Page last updated at 17:43 GMT, Tuesday, 27 January 2009

Talking rubbish: Is recycling working?

By David Shukman
Environment correspondent, BBC News


Recycling - from bin to bulb

Dumped in landfill, or stockpiled unwanted: the fate of our recycling has triggered a wave of negative reports and doubts among the public.

The nagging question: is the effort of sorting our rubbish worth it?

In an effort to attempt to find an answer, I have travelled over the past few weeks to the less savoury corners of a world that most of us never see.

My journey took me from an ice-cold warehouse brimming with bundles of paper and plastic to conveyor belts laden with waste in Essex, to the stench of a vast shredding machine in Leicester.

Landfill site (Image: PA)
Experts all agree on one thing: landfill is a thing of the past

My impression is of a young industry, occasionally faltering, often unpopular, but emerging as a normal - and generally useful - part of our lives.

Conversations in a suburb of Durham, on a drizzly collection day, revealed mixed feelings among householders: supportive of the principle of recycling but irritated, even angry, at the idea that their efforts may not be doing any good.

The worst suspicion? That a lot of carefully sorted recycling ends up in landfill.

Some does get dumped, no question, but I'm told it's only a small percentage and usually because it's contaminated, which means that it has not been cleaned properly or it's the wrong stuff.
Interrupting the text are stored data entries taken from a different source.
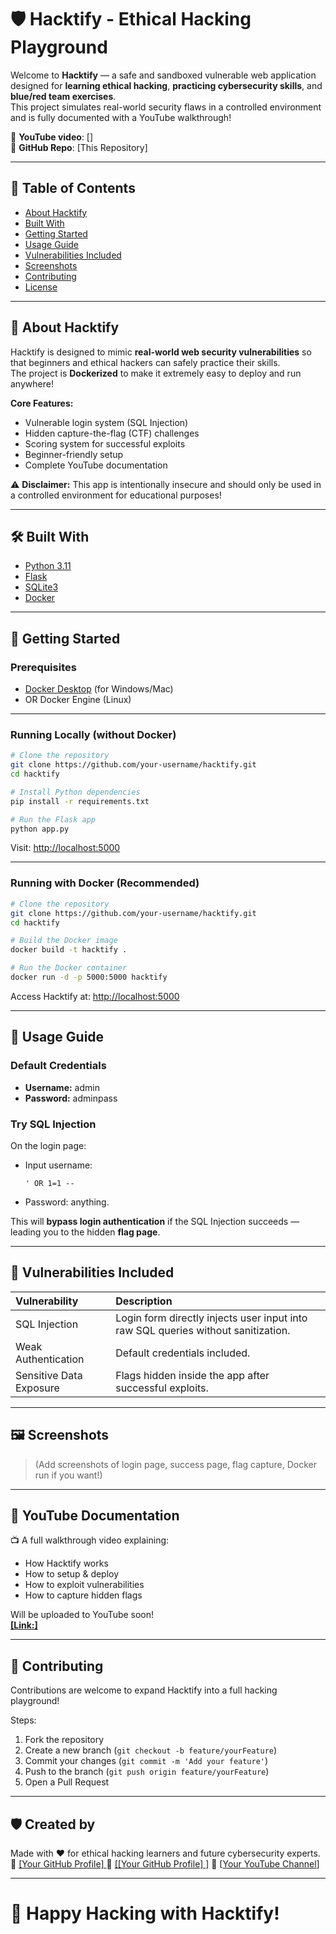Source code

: # 🛡️ Hacktify - Ethical Hacking Playground

Welcome to **Hacktify** — a safe and sandboxed vulnerable web application designed for **learning ethical hacking**, **practicing cybersecurity skills**, and **blue/red team exercises**.  
This project simulates real-world security flaws in a controlled environment and is fully documented with a YouTube walkthrough!

🎥 **YouTube video**: [[](https://bit.ly/4d0x5WQ)]  
🔗 **GitHub Repo**: [This Repository]

---

## 📜 Table of Contents
- [About Hacktify](#about-hacktify)
- [Built With](#built-with)
- [Getting Started](#getting-started)
- [Usage Guide](#usage-guide)
- [Vulnerabilities Included](#vulnerabilities-included)
- [Screenshots](#screenshots)
- [Contributing](#contributing)
- [License](#license)

---

## 🧩 About Hacktify

Hacktify is designed to mimic **real-world web security vulnerabilities** so that beginners and ethical hackers can safely practice their skills.  
The project is **Dockerized** to make it extremely easy to deploy and run anywhere!

**Core Features:**
- Vulnerable login system (SQL Injection)
- Hidden capture-the-flag (CTF) challenges
- Scoring system for successful exploits
- Beginner-friendly setup
- Complete YouTube documentation

⚠️ **Disclaimer:** This app is intentionally insecure and should only be used in a controlled environment for educational purposes!

---

## 🛠️ Built With

- [Python 3.11](https://www.python.org/)
- [Flask](https://flask.palletsprojects.com/)
- [SQLite3](https://www.sqlite.org/)
- [Docker](https://www.docker.com/)

---

## 🚀 Getting Started

### Prerequisites
- [Docker Desktop](https://www.docker.com/products/docker-desktop) (for Windows/Mac)
- OR Docker Engine (Linux)

---

### Running Locally (without Docker)

```bash
# Clone the repository
git clone https://github.com/your-username/hacktify.git
cd hacktify

# Install Python dependencies
pip install -r requirements.txt

# Run the Flask app
python app.py
```

Visit: [http://localhost:5000](http://localhost:5000)

---

### Running with Docker (Recommended)

```bash
# Clone the repository
git clone https://github.com/your-username/hacktify.git
cd hacktify

# Build the Docker image
docker build -t hacktify .

# Run the Docker container
docker run -d -p 5000:5000 hacktify
```

Access Hacktify at: [http://localhost:5000](http://localhost:5000)

---

## 🧠 Usage Guide

### Default Credentials
- **Username:** admin
- **Password:** adminpass

### Try SQL Injection
On the login page:
- Input username:
  ```text
  ' OR 1=1 --
  ```
- Password: anything.

This will **bypass login authentication** if the SQL Injection succeeds — leading you to the hidden **flag page**.

---

## 🧨 Vulnerabilities Included

| Vulnerability | Description |
|:--------------|:------------|
| SQL Injection | Login form directly injects user input into raw SQL queries without sanitization. |
| Weak Authentication | Default credentials included. |
| Sensitive Data Exposure | Flags hidden inside the app after successful exploits. |

---

## 🖼️ Screenshots

> (Add screenshots of login page, success page, flag capture, Docker run if you want!)

---

## 🎥 YouTube Documentation

📺 A full walkthrough video explaining:
- How Hacktify works
- How to setup & deploy
- How to exploit vulnerabilities
- How to capture hidden flags

Will be uploaded to YouTube soon!  
[**[Link:]**](https://bit.ly/4d0x5WQ)

---

## 🤝 Contributing

Contributions are welcome to expand Hacktify into a full hacking playground!

Steps:
1. Fork the repository
2. Create a new branch (`git checkout -b feature/yourFeature`)
3. Commit your changes (`git commit -m 'Add your feature'`)
4. Push to the branch (`git push origin feature/yourFeature`)
5. Open a Pull Request

---

## 🛡️ Created by

Made with ❤️ for ethical hacking learners and future cybersecurity experts.  
🔗 [[Your GitHub Profile] ](https://bit.ly/3EHjUxa) 
🔗 [[[Your GitHub Profile] ]](https://github.com/RamezHas)
🎥 [[Your YouTube Channel](https://bit.ly/4d0x5WQ)] 

---

# 🚀 Happy Hacking with Hacktify!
And some is stockpiled. Indeed, just up the road in an old television factory on the edge of Durham was a small mountain of papers, plastic and tin; huge bales of recycling towering towards the ceiling. Some newspapers were dated from last October or even September.

Late last year, local recycling contractor Greencycle had found that the usual market for its material, China, was suddenly closed, and prices were tumbling.

Week after week, as at dozens of other sites around the country, the firm was gathering more recycling but could not shift it, so stockpiling was the only option.

Only now is the stuff being moved.

So does this mean the system is failing? Well, talking to the Department for Environment, Food and Rural Affairs (Defra), the Environment Agency, government recycling agency Wrap, and several of the largest waste companies, it's clear the market slump has been a bad blow but the process as a whole is still functioning.

The long run

At the Shanks recycling centre in Barking, Essex, an intricate network of conveyor belts streamed out paper, plastic and metal.

Preparing piles of rubbish for recycling (Image: BBC)
Falling prices left many recycling firms with stockpiles of paper and plastic

Director Paul Dumpleton admitted that prices for material were poor but insisted that they were "in this for the long-term".

Companies like Shanks have invested huge sums in the machinery required for transporting and sorting recycling, and they expect to be busy with this task for decades.

So if it's a viable business for the contractors, or at least many of them, how do the economics stack up?

Wrap has figures ready to make the case:

• Recycled newsprint typically costs around 40 per tonne compared to fresh material at 450.

• Old plastic bottles cost 60 per tonne while raw plastic can cost 1,100.

That does not mean that in every part of the country all recycling makes financial sense.

Off the record, experts will admit that in the rush to meet targets for reducing landfill, the true costs are not always known.

That's particularly the case with the impact on greenhouse gases, one of the original points of recycling. The rotting mass of organic waste in landfill sites emits vast amounts of methane.

Wrap says recycling in 2006 saved 18 million tonnes of greenhouse gas emissions, the equivalent of taking five million cars off the road.

Muck and brass

But one of the industry's most respected figures is not convinced that a proper assessment has been done.

Escavator moving waste material (Image: BBC)
The recycling industry is continuing to grow as landfill sites reach capacity

Peter Jones, a former director of waste firm Biffa and now an adviser to Defra and the London councils, outlined his concerns.

"We haven't really in retrospect made sure that we're making the right decisions at the right time," he told me.

"Therefore, we've got to urgently get a grip on how this material is flowing through the system - whether we're actually adding to or reducing the overall impact in terms of global warming potential in this process."

He favours a thorough study of the financial and environmental costs and benefits of all the options, including making a big push into using waste as energy.

In Leicestershire, Biffa has a system for turning rubbish into electricity, via a process known as called anaerobic digestion.

Anything organic in the city's rubbish - old pizza boxes, food scraps, dirty paper - gets pulverised in a deafening, dark and smelly hall.

The resulting material - powdery and steaming - sits in giant vats for 18 days where it releases methane, which is trapped and then burned in generators.

It's not cheap but director David Savory forecasts that this represents a glimpse of the future.

Biffa will eventually switch from earning 40% of its revenue from landfill to making half its money from turning waste into power.

So rubbish is becoming a resource. And like any commodity, its value is volatile.

The conclusion? Financially, if you take a long view, it is worthwhile. Environmentally, it's more than likely to be positive.

Which leaves an ethical question: how to handle waste that we create? Well, everyone I met was agreed on one thing: just sticking it in the ground as landfill is a thing of the past.